If you are looking for market share, be ready to sacrifice some customer satisfaction.
If you are looking for increasing customer satisfaction, be ready to sacrifice market share.
Caveat: Unless you are ready to expand your product offerings – and ready to deal with the management challenges of a multitude of product lines…
So why does this strange stuff happen?
The root cause is that as you have more customers their needs become fragmented. The catch all “one shampoo” does’nt work too well for market segments that are looking for “anti-dandruff” shampoo , shampoo for “dry hair” etc. The solution to keeping up with customer satisfaction as market share grows is to segment customers according to similar needs. Then you can put customer service teams around these segments and address their needs. This is easier to do with smaller customer numbers in B2B markets and can be harder in mass consumer markets. Besides customer service teams, think of the massive challenges in management. Having a 100 or 1000 ice cream flavors that have low volumes mean a lot to do in supply chain and manufacturing. Also each new product needs advertising support and expenses.
Now consider the opposite i.e. your customer satisfaction is rising. Why would your market share decrease if you don’t increase your product range? Because if you become really good at satisfying some customers then your product has a great appeal among the customers in that market segment which has the best product-market fit.

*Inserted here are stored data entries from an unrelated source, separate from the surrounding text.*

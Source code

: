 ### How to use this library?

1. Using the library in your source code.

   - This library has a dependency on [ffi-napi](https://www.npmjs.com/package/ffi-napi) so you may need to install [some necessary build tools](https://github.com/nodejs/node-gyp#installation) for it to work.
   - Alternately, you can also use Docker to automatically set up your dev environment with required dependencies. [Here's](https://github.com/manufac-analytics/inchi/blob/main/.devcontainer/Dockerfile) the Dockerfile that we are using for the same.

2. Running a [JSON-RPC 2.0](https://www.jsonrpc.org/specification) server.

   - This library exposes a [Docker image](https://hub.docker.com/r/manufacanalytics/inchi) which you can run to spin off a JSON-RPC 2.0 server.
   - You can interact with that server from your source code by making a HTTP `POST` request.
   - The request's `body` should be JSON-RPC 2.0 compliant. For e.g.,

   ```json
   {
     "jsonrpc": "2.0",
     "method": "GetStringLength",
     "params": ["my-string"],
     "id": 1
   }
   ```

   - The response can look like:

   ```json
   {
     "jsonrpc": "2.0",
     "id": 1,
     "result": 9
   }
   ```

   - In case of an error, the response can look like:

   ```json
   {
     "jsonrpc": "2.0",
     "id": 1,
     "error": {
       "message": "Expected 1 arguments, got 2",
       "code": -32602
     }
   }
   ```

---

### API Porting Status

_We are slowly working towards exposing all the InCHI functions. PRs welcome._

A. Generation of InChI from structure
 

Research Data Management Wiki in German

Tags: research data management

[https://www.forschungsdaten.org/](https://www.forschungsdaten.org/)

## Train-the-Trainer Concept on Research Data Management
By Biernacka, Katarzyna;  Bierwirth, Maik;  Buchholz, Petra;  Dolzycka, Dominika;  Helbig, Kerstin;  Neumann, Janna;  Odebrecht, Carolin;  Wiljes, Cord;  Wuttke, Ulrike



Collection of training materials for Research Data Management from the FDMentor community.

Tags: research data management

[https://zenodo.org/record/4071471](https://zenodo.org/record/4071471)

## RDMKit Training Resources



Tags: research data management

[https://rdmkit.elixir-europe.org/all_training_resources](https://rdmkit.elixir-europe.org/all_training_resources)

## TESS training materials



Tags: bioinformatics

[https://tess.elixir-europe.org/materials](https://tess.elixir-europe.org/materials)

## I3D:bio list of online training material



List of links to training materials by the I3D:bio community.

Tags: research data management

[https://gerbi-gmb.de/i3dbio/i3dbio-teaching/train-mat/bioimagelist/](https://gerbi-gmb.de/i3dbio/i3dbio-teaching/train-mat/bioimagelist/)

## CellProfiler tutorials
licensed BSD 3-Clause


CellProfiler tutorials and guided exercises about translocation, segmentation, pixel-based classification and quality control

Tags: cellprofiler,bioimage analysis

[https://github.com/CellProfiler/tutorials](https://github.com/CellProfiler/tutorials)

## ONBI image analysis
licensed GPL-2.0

To feel better about lower customer satisfaction, track your customer satisfaction with respect to your nearest competitor, the authors suggest. If it’s easy for a customer to switch from your product to your competitors products, so long as your customer satisfaction rates are better than your competitors – you are fine. In most low cost consumer products, eg. shampoos its easy to switch from one brand to another if you are unhappy with your current brand. In complex and expensive durable goods you don’t tend to change your washer-dryer unless you have good reasons to do so. Similarly, in B2B markets a clunky software system is hard to change. There are too many things tied to that system and too much training has gone into getting the staff to finally use that system. That is why new system makers focus so much on user experience, training and support.